William H. Munson, J.

In these proceedings petitioner asks for a stay of arbitration of controversies initiated by the respondents. Respondents in cross motions seek to compel arbitration. The motions have been argued together and as the controversies present one question of law. they will be decided together.

The controversies involve the manner in which certain work should be performed and fall into four categories: (1) the use of I.B.M. machines to make computations formerly made manually by tally clerks; (2) the continued use of research and development engineers in making resinoid snagging wheels for experimental purposes; (3) the use of independent contractors on major reconstruction projects, and (4) the use of independent trucking companies for so-called over-the-road transportation.

It is apparently the claim of the unions that the action of the company in these particular matters has deprived employees in the bargaining unit of work which might otherwise have been assigned to them. The question of arbitration of these particular matters depends upon the arbitration clause of the labor *232agreement which may not be expanded by construction or implication but must be taken as written.

Some arbitration clauses such as those involved in cases cited by the unions make all disputes arbitrable. The clause in the labor agreement here involved is of limited application and restricts arbitration to those disputes which fall within the term “ grievance ” as defined in section 128 of the agreement, to-wit: ‘ ‘ A disagreement as to whether the terms and conditions of this agreement have been properly applied, administered, performed or enforced.”

Petitioner claims that none of the controversies constitute a * ‘ grievance ’ ’, because each involves an exercise of its exclusive right to manage the business enterprise, including the right ‘ ‘ to be the exclusive judge of all matters pertaining to * * * the methods, processes, means and material to be used ” (§ 10). Under the agreement, these management rights are exclusively reserved to the petitioner unless specifically abridged, delegated or modified by ” other provisions of the agreement (§ 11). This is merely a reaffirmation of the common-law rule that the right to manage the business belongs exclusively to management. It thus appears that since management rights are not created by the agreement but are simply reaffirmed thereby, a “ grievance ” is not presented when the exercise of management rights is challenged unless such exercise is expressly qualified by other provisions of the agreement.

The unions have not pointed out how the controversies they seek to arbitrate involve an express qualification of management rights. They merely cite sections of the labor agreement and assert that on the arbitration some supposed relevancy might be discovered to exist. That is not enough nor do hypothetical questions not grounded on facts involved here demonstrate an arbitrable grievance. If such were so, it would, in effect, make any controversy arbitrable at the option of the unions since any action taken by petitioner might be said to affect its employees in some way.

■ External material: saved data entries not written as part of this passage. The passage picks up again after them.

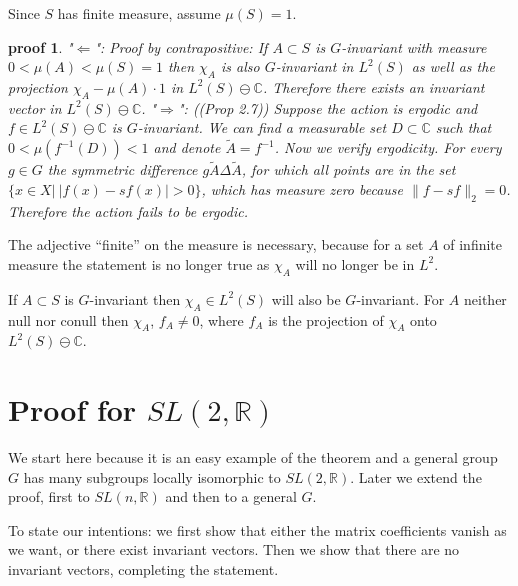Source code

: \documentclass[
  12pt
]{article}
\theoremstyle{break}
\theoremstyle{plain}
\newtheorem*{pf}{proof}
\begin{document}
  Since $S$ has finite measure, assume $\mu(S) =1$.

  \begin{pf}
  "$\Leftarrow$": Proof by contrapositive: If $A\subset S$ is $G$-invariant with
  measure $0 < \mu(A) < \mu(S) = 1$ then $\chi_A$ is also $G$-invariant in
  $L^2(S)$ as well as the projection $\chi_A - \mu(A)\cdot 1$ in $L^2(S)\ominus
  \mathbb{C}$. Therefore there exists an invariant vector in $L^2(S)\ominus
  \mathbb{C}$. "$\Rightarrow$": (\cite{Kerr16}(Prop 2.7)) Suppose the action is
  ergodic and $f\in L^2(S)\ominus \mathbb{C}$ is $G$-invariant. We can find a
  measurable set $D\subset \mathbb{C}$ such that $0<\mu(f^{-1}(D)) < 1$ and
  denote $\widetilde{A} = f^{-1}$. Now we verify ergodicity. For every $g\in G$
  the symmetric difference $g\widetilde{A} \Delta \widetilde{A}$, for which all
  points are in the set $\{x \in X | \ |f(x)-sf(x)| > 0\}$, which has measure
  zero because $\|f- sf\|_2=0$. Therefore the action fails to be ergodic.
  \end{pf}

  The adjective ``finite'' on the measure is necessary, because for a set
  $A$ of infinite measure the statement is no longer true as $\chi_A$
  will no longer be in $L^2$.

  If $A\subset S$ is $G$-invariant then $\chi_A\in L^2(S)$ will also
  be $G$-invariant. 
  For $A$ neither null nor conull then
  $\chi_A$, $f_A \neq 0$, where $f_A$ is the projection of
  $\chi_A$ onto $L^2(S) \ominus \mathbb{C}$.









\hypertarget{proof-for-sln2r}{%
\section{Proof for \texorpdfstring{$SL(2, \mathbb{R})$}{SL(2, R)}}\label{proof-for-sln2r}}


  We start here because it is an easy example of the theorem and a general
  group $G$ has many subgroups locally isomorphic to
  $SL(2, \mathbb{R})$. Later we extend the proof, first to
  $SL(n, \mathbb{R})$ and then to a general $G$.

  To state our intentions: we first show that either the matrix
  coefficients vanish as we want, or there exist invariant vectors. Then
  we show that there are no invariant vectors, completing the statement.
\end{document}
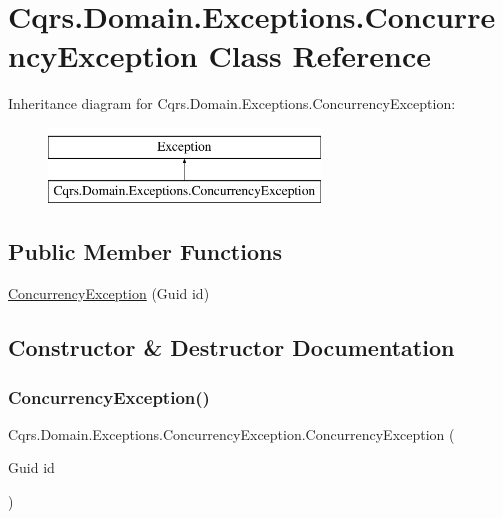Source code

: \hypertarget{classCqrs_1_1Domain_1_1Exceptions_1_1ConcurrencyException}{}\section{Cqrs.\+Domain.\+Exceptions.\+Concurrency\+Exception Class Reference}
\label{classCqrs_1_1Domain_1_1Exceptions_1_1ConcurrencyException}
Inheritance diagram for Cqrs.\+Domain.\+Exceptions.\+Concurrency\+Exception\+:\begin{figure}[H]
\begin{center}
\leavevmode
\includegraphics[height=2.000000cm]{classCqrs_1_1Domain_1_1Exceptions_1_1ConcurrencyException}
\end{center}
\end{figure}
\subsection*{Public Member Functions}
\begin{DoxyCompactItemize}
\item 
\hyperlink{classCqrs_1_1Domain_1_1Exceptions_1_1ConcurrencyException_aed52d2484adb911db51fd50f18f3e477_aed52d2484adb911db51fd50f18f3e477}{Concurrency\+Exception} (Guid id)
\end{DoxyCompactItemize}


\subsection{Constructor \& Destructor Documentation}
\mbox{\label{classCqrs_1_1Domain_1_1Exceptions_1_1ConcurrencyException_aed52d2484adb911db51fd50f18f3e477_aed52d2484adb911db51fd50f18f3e477}} 
\subsubsection{\texorpdfstring{Concurrency\+Exception()}{ConcurrencyException()}}
{\footnotesize\ttfamily Cqrs.\+Domain.\+Exceptions.\+Concurrency\+Exception.\+Concurrency\+Exception (\begin{DoxyParamCaption}\item[{Guid}]{id }\end{DoxyParamCaption})}

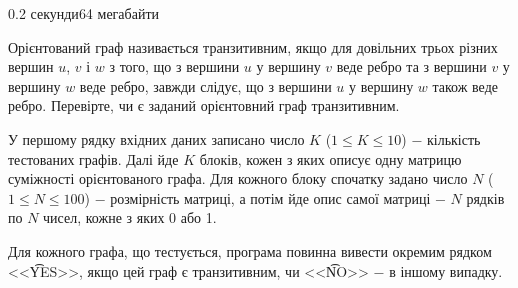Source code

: \begin{problem}{}{}{}{0.2 секунди}{64 мегабайти}

Орієнтований граф називається транзитивним, якщо для довільних трьох різних вершин $u$, $v$ і $w$ з того,
що з вершини $u$ у вершину $v$ веде ребро та з вершини $v$ у вершину $w$ веде ребро, завжди слідує, що з вершини $u$ у вершину $w$ також веде ребро.
Перевірте, чи є заданий орієнтовний граф транзитивним.

\InputFile
У першому рядку вхідних даних записано число $K$ ($1 \le K \le 10$) $-$ кількість тестованих графів.
Далі йде $K$ блоків, кожен з яких описує одну матрицю суміжності орієнтованого графа.
Для кожного блоку спочатку задано число $N$ ($1 \le N \le 100$) $-$ розмірність матриці, а потім йде опис самої матриці $-$ $N$ рядків по $N$ чисел, кожне з яких 0 або 1.

\OutputFile
Для кожного графа, що тестується, програма повинна вивести окремим рядком <<{\t{YES}}>>, якщо цей граф є транзитивним, чи <<{\t{NO}}>> $-$ в іншому випадку.

\Example

\begin{example}
%
\end{example}

\end{problem}
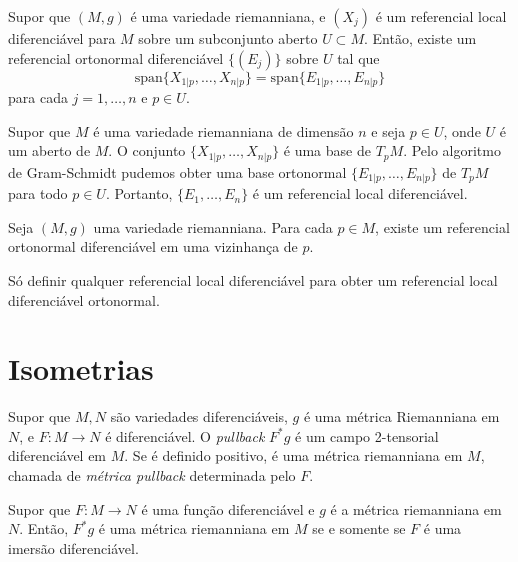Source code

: \begin{proposicao}
	Supor que $(M,g)$ é uma variedade riemanniana, e $(X_j)$ é um referencial local diferenciável para $M$ sobre um subconjunto aberto $U \subset M$. Então, existe um referencial ortonormal diferenciável $\{ (E_j)\}$ sobre $U$ tal que
	\begin{equation*}
		\text{span} \{ X_{1|p}, \ldots, X_{n|p} \} = \text{span} \{ E_{1|p}, \ldots, E_{n|p} \}
	\end{equation*}
	para cada $ j=1, \ldots, n $ e $p \in U$.
\end{proposicao}

\begin{demonstracao}
	Supor que $M$ é uma variedade riemanniana de dimensão $n$ e seja $p \in U$, onde $U$ é um aberto de $M$. O conjunto $\{ X_{1|p},\ldots,X_{n|p} \}$ é uma base de $T_pM$. Pelo algoritmo de Gram-Schmidt pudemos obter uma base ortonormal $\{ E_{1|p},\ldots,E_{n|p} \}$ de $T_pM$ para todo $p \in U$. Portanto, $\{ E_1,\ldots,E_n \}$ é um referencial local diferenciável.
\end{demonstracao}

\begin{corolario}
	Seja $(M,g)$ uma variedade riemanniana. Para cada $p \in M$, existe um referencial ortonormal diferenciável em uma vizinhança de $p$.
\end{corolario}

\begin{demonstracao}
	Só definir qualquer referencial local diferenciável para obter um referencial local diferenciável ortonormal.
\end{demonstracao}

\section{Isometrias}

\begin{definicao}\label{metrica_pullback}
	Supor que $M,N$ são variedades diferenciáveis, $g$ é uma métrica Riemanniana em $N$, e $F: M \rightarrow N$ é diferenciável. O \emph{pullback} $F^* g$ é um campo 2-tensorial diferenciável em $M$. Se é definido positivo, é uma métrica riemanniana em $M$, chamada de \emph{métrica pullback} determinada pelo $F$.
\end{definicao}

\begin{proposicao}
	Supor que $F: M \rightarrow N$ é uma função diferenciável e $g$ é a métrica riemanniana em $N$. Então, $F^* g$ é uma métrica riemanniana em $M$ se e somente se $F$ é uma imersão diferenciável.
\end{proposicao}

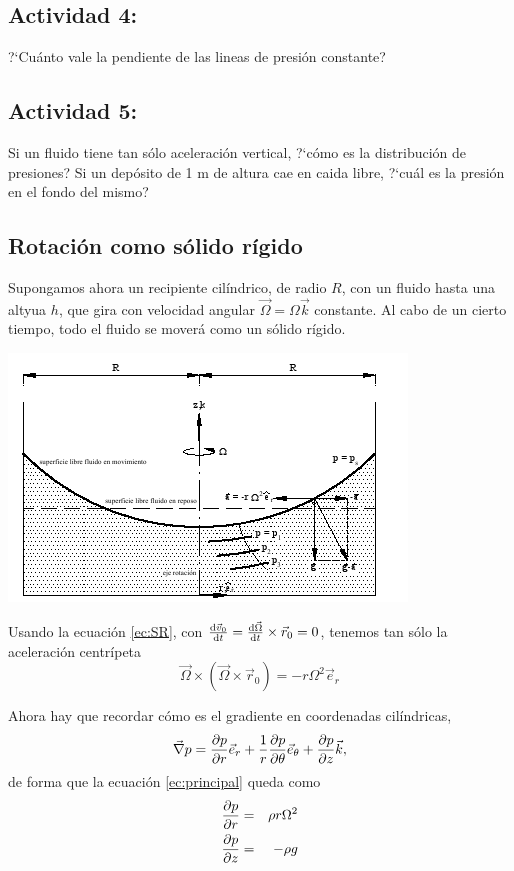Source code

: \subsection*{Actividad 4:} ?`Cuánto vale la pendiente de las lineas de presión constante?

\subsection*{Actividad 5:} Si un fluido tiene tan sólo aceleración vertical, ?`cómo es la distribución de presiones? Si un depósito de 1 m de altura cae en caida libre, ?`cuál es la presión en el fondo del mismo?

\subsection{Rotación como sólido rígido}

Supongamos ahora un recipiente cilíndrico, de radio $R$, con un fluido hasta una altyua $h$, que gira con velocidad angular $\vec \Omega = \Omega \vec k$ constante. Al cabo de un cierto tiempo, todo el fluido se moverá como un sólido rígido.

\begin{center}
	\includegraphics[width=0.7\columnwidth]{TeX_files/chapter02-Hidrostatica/ac_centripeta}
\end{center}

Usando la ecuación \ref{ec:SR}, con $\frac{\textrm{d} \vec v_0}{\textrm{d} t} = \frac{\textrm{d} \vec \Omega}{\textrm{d} t} \times \vec r_0 =0$, tenemos tan sólo la aceleración centrípeta
\begin{equation}
	\vec \Omega \times \left( \vec \Omega \times \vec r_0\right) = -r\Omega^2 \vec e_r
\end{equation} 


Ahora hay que recordar cómo es el gradiente en coordenadas cilíndricas,
\begin{equation}
	\vec \nabla p = \frac{\partial p}{\partial r} \vec e_r + \frac{1}{r}\frac{\partial p}{\partial \theta}\vec e_\theta + \frac{\partial p}{\partial z}\vec k,
\end{equation} 
de forma que la ecuación \ref{ec:principal} queda como
\begin{eqnarray}
	\frac{\partial p}{\partial r} &=& \rho r\Omega^2 \\
	\frac{\partial p}{\partial z} &=& -\rho g
\end{eqnarray} 

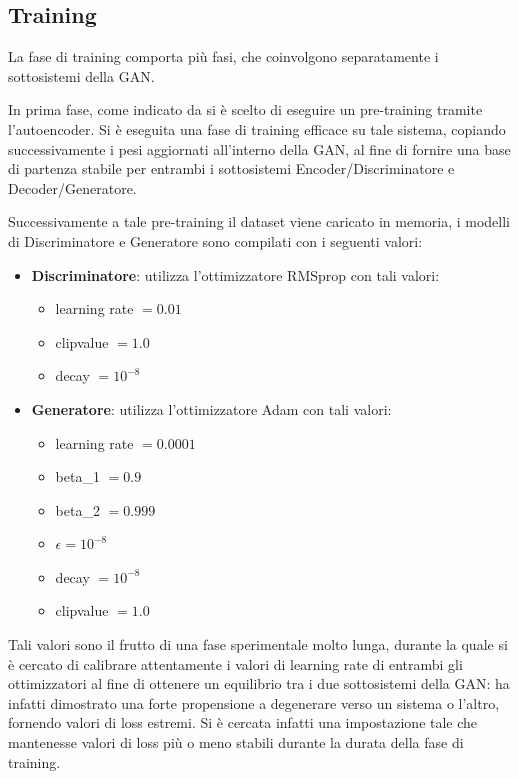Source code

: \subsection{Training}
La fase di training comporta più fasi, che coinvolgono separatamente i sottosistemi della GAN.

In prima fase, come indicato da \cite{deepdga} si è scelto di eseguire un pre-training tramite l'autoencoder. Si è eseguita una fase di training efficace su tale sistema, copiando successivamente i pesi aggiornati all'interno della GAN, al fine di fornire una base di partenza stabile per entrambi i sottosistemi Encoder/Discriminatore e Decoder/Generatore.

Successivamente a tale pre-training il dataset viene caricato in memoria, i modelli di Discriminatore e Generatore sono compilati con i seguenti valori: 
\begin{itemize}
	\item \textbf{Discriminatore}: utilizza l'ottimizzatore RMSprop \cite{rmsprop} con tali valori: 
		\begin{itemize}
			\item learning rate $= 0.01$ 
			\item clipvalue $= 1.0$
			\item decay $= 10^{-8}$
		\end{itemize}
	\item \textbf{Generatore}: utilizza l'ottimizzatore Adam con tali valori:
	\begin{itemize}
		\item learning rate $= 0.0001$
		\item beta\_1 $= 0.9$
		\item beta\_2 $= 0.999$
		\item $\epsilon = 10^{-8}$
		\item decay $= 10^{-8}$
		\item clipvalue  $= 1.0$
	\end{itemize}
\end{itemize}

Tali valori sono il frutto di una fase sperimentale molto lunga, durante la quale si è cercato di calibrare attentamente i valori di learning rate di entrambi gli ottimizzatori al fine di ottenere un equilibrio tra i due sottosistemi della GAN: ha infatti dimostrato una forte propensione a degenerare verso un sistema o l'altro, fornendo valori di loss estremi. Si è cercata infatti una impostazione tale che mantenesse valori di loss più o meno stabili durante la durata della fase di training.

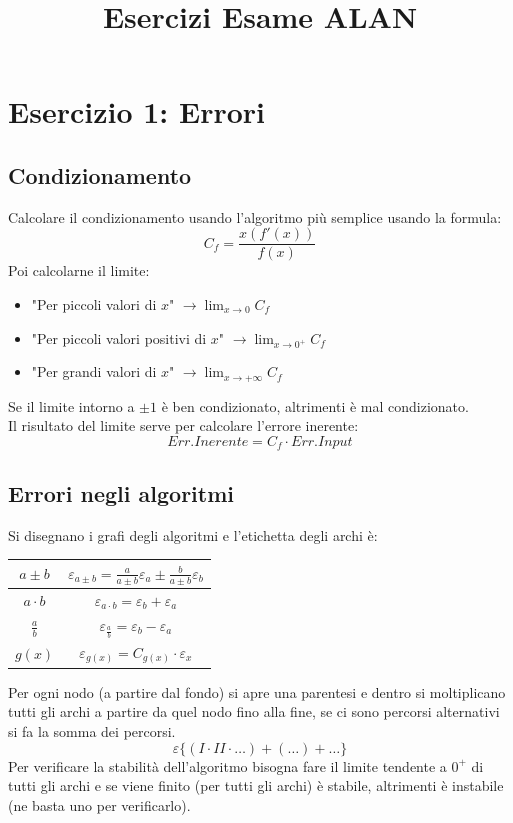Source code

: \documentclass[10pt]{article}
\title{Esercizi Esame ALAN}
\author{}
\date{}
\begin{document}
\maketitle
\section{Esercizio 1: Errori}
\subsection{Condizionamento}
Calcolare il condizionamento usando l'algoritmo più semplice usando la formula:
\begin{equation*}
    C_{f}=\frac{x(f'(x))}{f(x)}
\end{equation*}
Poi calcolarne il limite:
\begin{itemize}
    \item "Per piccoli valori di $x$" $\rightarrow \lim_{x \to 0}C_{f}$
    \item "Per piccoli valori positivi di $x$" $\rightarrow \lim_{x \to 0^{+}}C_{f}$
    \item "Per grandi valori di $x$" $\rightarrow \lim_{x \to +\infty}C_{f}$
\end{itemize}
Se il limite intorno a $\pm 1$ è ben condizionato, altrimenti è mal condizionato.\\
Il risultato del limite serve per calcolare l'errore inerente:
\begin{equation*}
    Err.Inerente = C_{f}\cdot Err.Input
\end{equation*}
\subsection{Errori negli algoritmi}
Si disegnano i grafi degli algoritmi e l'etichetta degli archi è:
\begin{center}
    \begin{tabular}{|c|c|}
        \hline
        $a\pm b$ & $\varepsilon_{a\pm b}=\frac{a}{a\pm b}\varepsilon_{a}\pm\frac{b}{a\pm b}\varepsilon_{b}$\\
        \hline
        $a\cdot b$ & $\varepsilon_{a\cdot b}=\varepsilon_{b}+\varepsilon_{a}$\\
        \hline
        $\frac{a}{b}$ & $\varepsilon_{\frac{a}{b}}=\varepsilon_{b}-\varepsilon_{a}$\\
        \hline
        $g(x)$ & $\varepsilon_{g(x)}=C_{g(x)}\cdot \varepsilon_{x}$\\
        \hline
    \end{tabular}
\end{center}
Per ogni nodo (a partire dal fondo) si apre una parentesi e dentro si moltiplicano tutti gli archi a partire da quel nodo fino alla fine, se ci sono percorsi alternativi si fa la somma dei percorsi.\begin{equation*}
    \varepsilon\{(I\cdot II\cdot\ldots)+(\ldots)+\ldots\}
\end{equation*}
Per verificare la stabilità dell'algoritmo bisogna fare il limite tendente a $0^{+}$ di tutti gli archi e se viene finito (per tutti gli archi) è stabile, altrimenti è instabile (ne basta uno per verificarlo).
\end{document}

For the reasons stated, in my opinion, the action of the petitioner in each of the matters herein involved constituted an exercise of unqualified management rights and none of the controversies constitute an arbitrable grievance.

The court does not pass upon the wisdom of petitioner’s actions nor upon possible equities in the unions’ claims. Those questions are not proper to be examined either by the court on these motions or by an arbitrator.